Exercise description:
Without changing a single word, output each entry.

Content starts

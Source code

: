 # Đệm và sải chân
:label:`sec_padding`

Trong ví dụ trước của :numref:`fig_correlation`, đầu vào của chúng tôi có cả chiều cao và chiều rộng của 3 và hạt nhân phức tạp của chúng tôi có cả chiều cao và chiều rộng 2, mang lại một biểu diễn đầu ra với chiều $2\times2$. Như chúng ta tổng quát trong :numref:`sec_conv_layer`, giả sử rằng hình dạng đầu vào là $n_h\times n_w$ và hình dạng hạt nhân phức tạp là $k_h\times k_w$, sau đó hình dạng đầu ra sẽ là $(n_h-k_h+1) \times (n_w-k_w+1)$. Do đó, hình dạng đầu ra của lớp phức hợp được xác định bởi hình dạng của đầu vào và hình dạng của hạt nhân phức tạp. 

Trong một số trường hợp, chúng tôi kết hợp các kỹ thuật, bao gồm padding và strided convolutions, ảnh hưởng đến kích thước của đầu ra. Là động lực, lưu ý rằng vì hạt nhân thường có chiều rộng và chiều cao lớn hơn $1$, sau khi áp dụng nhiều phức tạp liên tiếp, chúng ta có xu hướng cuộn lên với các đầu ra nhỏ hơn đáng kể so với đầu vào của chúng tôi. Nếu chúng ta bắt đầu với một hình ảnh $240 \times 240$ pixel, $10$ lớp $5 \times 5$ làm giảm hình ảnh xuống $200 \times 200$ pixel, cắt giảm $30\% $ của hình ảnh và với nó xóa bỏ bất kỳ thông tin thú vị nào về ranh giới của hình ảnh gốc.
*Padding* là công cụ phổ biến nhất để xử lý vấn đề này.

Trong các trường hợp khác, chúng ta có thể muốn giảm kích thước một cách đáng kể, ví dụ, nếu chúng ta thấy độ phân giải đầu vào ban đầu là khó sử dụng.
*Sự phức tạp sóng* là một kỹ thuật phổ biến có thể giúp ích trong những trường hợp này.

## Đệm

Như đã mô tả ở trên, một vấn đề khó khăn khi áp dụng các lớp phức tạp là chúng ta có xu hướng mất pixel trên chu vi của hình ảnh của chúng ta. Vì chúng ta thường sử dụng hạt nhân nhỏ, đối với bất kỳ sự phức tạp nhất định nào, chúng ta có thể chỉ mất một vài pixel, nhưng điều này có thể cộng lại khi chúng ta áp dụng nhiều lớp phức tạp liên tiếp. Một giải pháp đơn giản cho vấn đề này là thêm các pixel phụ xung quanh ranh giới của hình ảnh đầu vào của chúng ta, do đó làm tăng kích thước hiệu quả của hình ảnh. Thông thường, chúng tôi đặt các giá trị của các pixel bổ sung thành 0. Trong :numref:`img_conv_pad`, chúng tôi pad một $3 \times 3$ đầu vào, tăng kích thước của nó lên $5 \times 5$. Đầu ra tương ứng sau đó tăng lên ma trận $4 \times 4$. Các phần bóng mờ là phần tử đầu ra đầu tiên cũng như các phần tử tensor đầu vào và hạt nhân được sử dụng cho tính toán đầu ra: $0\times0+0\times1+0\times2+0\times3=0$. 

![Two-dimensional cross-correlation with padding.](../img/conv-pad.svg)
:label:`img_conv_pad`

Content ends

Exercise output:
Source code

: # Đệm và sải chân
:label:`sec_padding`

Trong ví dụ trước của :numref:`fig_correlation`, đầu vào của chúng tôi có cả chiều cao và chiều rộng của 3 và hạt nhân phức tạp của chúng tôi có cả chiều cao và chiều rộng 2, mang lại một biểu diễn đầu ra với chiều $2\times2$. Như chúng ta tổng quát trong :numref:`sec_conv_layer`, giả sử rằng hình dạng đầu vào là $n_h\times n_w$ và hình dạng hạt nhân phức tạp là $k_h\times k_w$, sau đó hình dạng đầu ra sẽ là $(n_h-k_h+1) \times (n_w-k_w+1)$. Do đó, hình dạng đầu ra của lớp phức hợp được xác định bởi hình dạng của đầu vào và hình dạng của hạt nhân phức tạp. 

Trong một số trường hợp, chúng tôi kết hợp các kỹ thuật, bao gồm padding và strided convolutions, ảnh hưởng đến kích thước của đầu ra. Là động lực, lưu ý rằng vì hạt nhân thường có chiều rộng và chiều cao lớn hơn $1$, sau khi áp dụng nhiều phức tạp liên tiếp, chúng ta có xu hướng cuộn lên với các đầu ra nhỏ hơn đáng kể so với đầu vào của chúng tôi. Nếu chúng ta bắt đầu với một hình ảnh $240 \times 240$ pixel, $10$ lớp $5 \times 5$ làm giảm hình ảnh xuống $200 \times 200$ pixel, cắt giảm $30\% $ của hình ảnh và với nó xóa bỏ bất kỳ thông tin thú vị nào về ranh giới của hình ảnh gốc.
*Padding* là công cụ phổ biến nhất để xử lý vấn đề này.

Trong các trường hợp khác, chúng ta có thể muốn giảm kích thước một cách đáng kể, ví dụ, nếu chúng ta thấy độ phân giải đầu vào ban đầu là khó sử dụng.
*Sự phức tạp sóng* là một kỹ thuật phổ biến có thể giúp ích trong những trường hợp này.

## Đệm

Như đã mô tả ở trên, một vấn đề khó khăn khi áp dụng các lớp phức tạp là chúng ta có xu hướng mất pixel trên chu vi của hình ảnh của chúng ta. Vì chúng ta thường sử dụng hạt nhân nhỏ, đối với bất kỳ sự phức tạp nhất định nào, chúng ta có thể chỉ mất một vài pixel, nhưng điều này có thể cộng lại khi chúng ta áp dụng nhiều lớp phức tạp liên tiếp. Một giải pháp đơn giản cho vấn đề này là thêm các pixel phụ xung quanh ranh giới của hình ảnh đầu vào của chúng ta, do đó làm tăng kích thước hiệu quả của hình ảnh. Thông thường, chúng tôi đặt các giá trị của các pixel bổ sung thành 0. Trong :numref:`img_conv_pad`, chúng tôi pad một $3 \times 3$ đầu vào, tăng kích thước của nó lên $5 \times 5$. Đầu ra tương ứng sau đó tăng lên ma trận $4 \times 4$. Các phần bóng mờ là phần tử đầu ra đầu tiên cũng như các phần tử tensor đầu vào và hạt nhân được sử dụng cho tính toán đầu ra: $0\times0+0\times1+0\times2+0\times3=0$. 

![Two-dimensional cross-correlation with padding.](../img/conv-pad.svg)
:label:`img_conv_pad`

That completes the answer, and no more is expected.